第12話 予期せぬ再会 3


「そろそろ二〇分経つな。戻らないと」


 男性は懐中時計を眺めながらそう呟き、それを懐にしまいながら立ち上がった。


『我が声に応え、出でよショコラ』


 燦々と日の光が降り注いでいた地面に急に影が差し、カトリーンはハッとして上を向いた。上空には先ほどまでいなかったはずの茶色のワイバーンが悠然と飛んでいる。


「使い魔?」

「そ。俺の相棒。ショコラって言うんだ」 


 男性はそのワイバーンを見つめる目を優しく細める。ショコラと呼ばれたワイバーンは旋回しながら大地に降り立った。


「ところで、きみはどうやってここに入り込んだの?」

「私もワイバーンに乗って……」

「使い魔がいるんだ? じゃあ、きみ魔女なんだね? 毛色が珍しいから、外国人ではあると思ったけど……セドナ国から来たの?」


 カトリーンは肩を竦めた。その質問はとても答えるのが難しい。

 カトリーンは上手く魔法を使えない。けれど、魔法薬を作ることが出来るから、完全に魔女ではないとは言い切れない。

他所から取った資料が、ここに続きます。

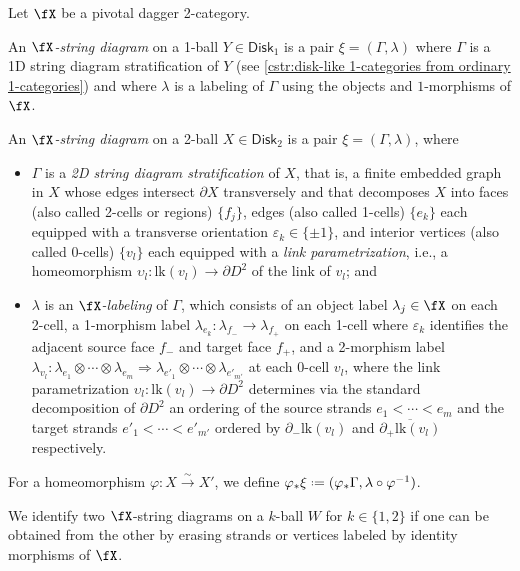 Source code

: \documentclass[12pt,reqno]{amsart}
\newcommand{\Disk}{\mathsf{Disk}}
\newcommand{\orev}{\overline}
\newcommand{\defn}[1]{\emph{#1}}
\DeclareRobustCommand{\coloneq}{\mathrel{\vcenter{\baselineskip0.5ex\lineskiplimit0pt\hbox{\scriptsize{\upshape.}}\hbox{\scriptsize{\upshape.}}}}=}
\begin{document}
\begin{definition}
Let $\fX$ be a pivotal dagger 2-category.
\begin{lst} 
\item An \defn{$\fX$-string diagram} on a 1-ball $Y\in\Disk_1$ is a pair $\xi=(\Gamma,\lambda)$ where $\Gamma$ is a 1D string diagram stratification of $Y$ (see \cref{cstr:disk-like 1-categories from ordinary 1-categories}) and where $\lambda$ is a labeling of $\Gamma$ using the objects and $1$-morphisms of $\fX$.

\item An \defn{$\fX$-string diagram} on a 2-ball $X\in\Disk_2$ is a pair $\xi = (\Gamma,\lambda)$, where
\begin{itemize} 
\item $\Gamma$ is a \defn{2D string diagram stratification} of $X$, that is, a finite embedded graph in $X$ whose edges intersect $\partial X$ transversely and that decomposes $X$ into faces (also called 2-cells or regions) $\{f_j\}$, edges (also called 1-cells) $\{e_k\}$ each equipped with a transverse orientation $\varepsilon_k\in\{\pm1\}$, and interior vertices (also called 0-cells) $\{v_l\}$ each equipped with a \defn{link parametrization}, i.e., a homeomorphism $\upsilon_l \colon \mathrm{lk}(v_l)\to\partial D^2$ of the link of $v_l$; and 
\item $\lambda$ is an \defn{$\fX$-labeling} of $\Gamma$, which consists of an object label $\lambda_j \in \fX$ on each 2-cell, a 1-morphism label $\lambda_{e_k} \colon \lambda_{f_-} \to \lambda_{f_+}$ on each 1-cell where $\varepsilon_k$ identifies the adjacent source face $f_-$ and target face $f_+$, and a 2-morphism label $\lambda_{v_l} \colon \lambda_{e_1} \otimes \cdots \otimes \lambda_{e_m} \Rightarrow \lambda_{e'_1} \otimes \cdots \otimes \lambda_{e'_{m'}}$ at each 0-cell $v_l$, where the link parametrization $\upsilon_l\colon \mathrm{lk}(v_l)\to \partial D^2$ determines via the standard decomposition of $\partial D^2$ an ordering of the source strands $e_1<\cdots<e_m$ and the target strands $e'_1<\cdots<e'_{m'}$ ordered by $\partial_-\mathrm{lk}(v_l)$ and $\orev{\partial_+\mathrm{lk}(v_l)}$ respectively.
\end{itemize}
For a homeomorphism $\varphi\colon X\xrightarrow{\sim} X'$, we define $\varphi_*\xi\coloneq(\varphi_*\Gamma,\lambda\circ \varphi^{-1})$.
\end{lst}
We identify two $\fX$-string diagrams on a $k$-ball $W$ for $k\in\{1,2\}$ if one can be obtained from the other by erasing strands or vertices labeled by identity morphisms of $\fX$.
\end{definition}
\end{document}
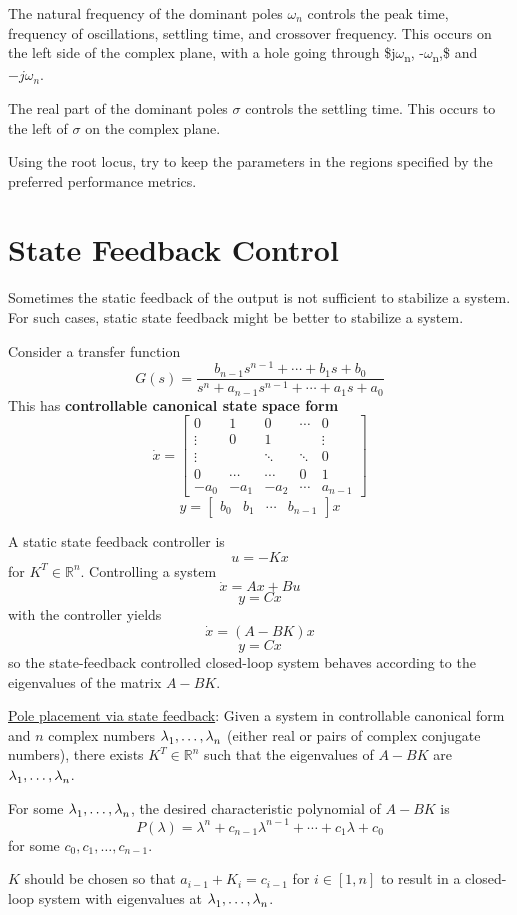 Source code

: \documentclass[11pt]{article}
\begin{document}
The natural frequency of the dominant poles \(\omega_{n}\) controls the peak time, frequency of
oscillations, settling time, and crossover frequency.
This occurs on the left side of the complex plane, with a hole going through \$j\(\omega\)\textsubscript{n}, -\(\omega\)\textsubscript{n},\$
and \(-j\omega_{n}\).

The real part of the dominant poles \(\sigma\) controls the settling time.
This occurs to the left of \(\sigma\) on the complex plane.

Using the root locus, try to keep the parameters in the regions specified by the preferred
performance metrics.
\section{State Feedback Control}
\label{sec:orgb801b8d}
Sometimes the static feedback of the output is not sufficient to stabilize a system.
For such cases, static state feedback might be better to stabilize a system.

Consider a transfer function
$$ G(s) = \frac{b_{n-1}s^{n-1} + \cdots + b_{1}s + b_{0}}{s^{n} + a_{n-1}s^{n-1} + \cdots + a_{1} s + a_{0}} $$
This has \textbf{controllable canonical state space form}
$$ \dot{x} = \begin{bmatrix} 0 & 1 & 0 & \cdots & 0 \\ \vdots & 0 & 1 & & \vdots \\ \vdots & & \ddots & \ddots & 0 \\ 0 & \cdots & \cdots & 0 & 1 \\ -a_{0} & -a_{1} & -a_{2} & \cdots & a_{n-1} \end{bmatrix} $$
$$ y = \begin{bmatrix} b_{0} & b_{1} & \cdots & b_{n-1} \end{bmatrix} x $$

A static state feedback controller is
$$ u = -Kx $$
for \(K^{T} \in \mathbb{R}^{n}\).
Controlling a system
$$ \dot{x} = Ax + Bu $$
$$y = Cx $$
with the controller yields
$$ \dot{x} = (A - BK) x $$
$$y = Cx $$
so the state-feedback controlled closed-loop system behaves according to the eigenvalues of
the matrix \(A - BK\).

\uline{Pole placement via state feedback}: Given a system in controllable canonical form and \(n\) complex
numbers \(\lambda^{\*}_{1}, \dots, \lambda^{\*}_{n}\) (either real or pairs of complex conjugate
numbers), there exists \(K^{T} \in \mathbb{R}^{n}\) such that the eigenvalues of \(A - BK\) are
\(\lambda^{\*}_{1}, \dots, \lambda_{n}^{\*}\).

For some \(\lambda_{1}^{\*}, \dots, \lambda_{n}^{\*}\), the desired characteristic polynomial of \(A-BK\) is
$$ P(\lambda) = \lambda^{n} + c_{n-1} \lambda^{n-1} + \cdots + c_{1} \lambda + c_{0} $$
for some \(c_{0}, c_{1} ,\dots, c_{n-1}\).

\(K\) should be chosen so that \(a_{i-1} + K_{i} = c_{i-1}\) for \(i \in [1, n]\)
to result in a closed-loop system with eigenvalues at \(\lambda_{1}^{\*}, \dots, \lambda_{n}^{\*}\).
\end{document}
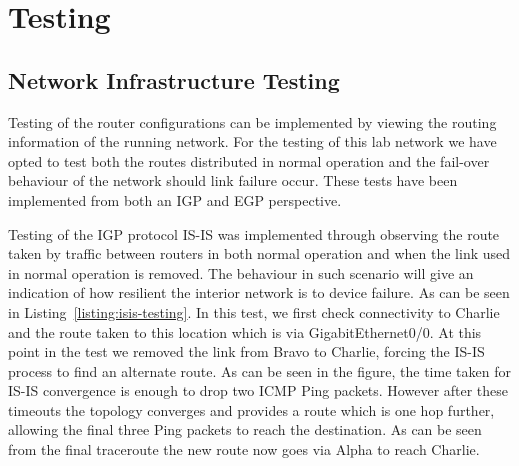 \chapter{Testing}
\section{Network Infrastructure Testing}
Testing of the router configurations can be implemented by viewing the routing information of the running network. For the testing of this lab network we have opted to test both the routes distributed in normal operation and the fail-over behaviour of the network should link failure occur. These tests have been implemented from both an IGP and EGP perspective.

Testing of the IGP protocol IS-IS was implemented through observing the route taken by traffic between routers in both normal operation and when the link used in normal operation is removed. The behaviour in such scenario will give an indication of how resilient the interior network is to device failure. As can be seen in Listing~\ref{listing:isis-testing}. In this test, we first check connectivity to Charlie and the route taken to this location which is via GigabitEthernet0/0. At this point in the test we removed the link from Bravo to Charlie, forcing the IS-IS process to find an alternate route. As can be seen in the figure, the time taken for IS-IS convergence is enough to drop two ICMP Ping packets. However after these timeouts the topology converges and provides a route which is one hop further, allowing the final three Ping packets to reach the destination. As can be seen from the final traceroute the new route now goes via Alpha to reach Charlie.

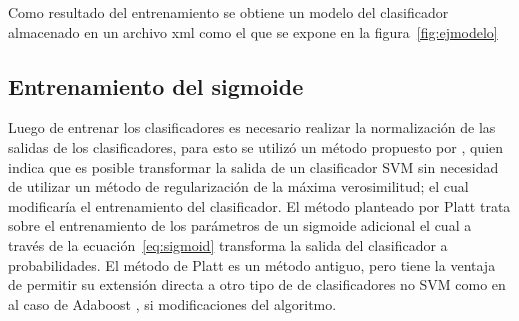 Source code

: Como resultado del entrenamiento se obtiene un modelo del clasificador almacenado en un archivo xml como el que se expone en la figura~\ref{fig:ejmodelo} 

\subsection{Entrenamiento del sigmoide}

Luego de entrenar los clasificadores es necesario realizar la normalización de las salidas de los clasificadores, para esto se utilizó un método propuesto por \cite{Platt1999}, quien indica que es posible transformar la salida de un clasificador SVM sin necesidad de utilizar un método de regularización de la máxima verosimilitud; el cual modificaría el entrenamiento del clasificador. El método planteado por Platt trata sobre el entrenamiento de los parámetros de un sigmoide adicional el cual a través de la ecuación~\ref{eq:sigmoid} transforma la salida del clasificador a probabilidades. El método de Platt es un método antiguo, pero tiene la ventaja de permitir su extensión directa a otro tipo de de clasificadores no SVM como en al caso de Adaboost \citep{Niculescu-mizil2005}, si modificaciones del algoritmo.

 カトリーンはとりあえず、答えられることだけを答えた。


「サジャール国から来たわ。でも私、落ちこぼれなの」

「サジャール国? リリアナ妃と一緒だね。落ちこぼれっていうのは?」

「上手く魔法を使えないのよ」


 男性は少し首を傾げたけれど、「この国ではみんな魔法を使えないから問題ないよ。ようこそ、ハイランダ帝国へ」と笑顔を見せた。


 カトリーンは驚いた。これまで『魔法を使えない』と言うと憐み、もしくは嘲笑の眼差しを向けられることが多かったカトリーンにとって、この反応は生まれて初めてのものだったから。 


「笑わないの?」

「なぜ笑うの? 俺も使い魔はいても魔法は使えない」


 肩を竦める男性を見上げ、カトリーンは急激に親しみが湧くのを感じた。さっきはとっても嫌な奴だと思ったけれど、話すととても気さくでいい人な気がしてきた。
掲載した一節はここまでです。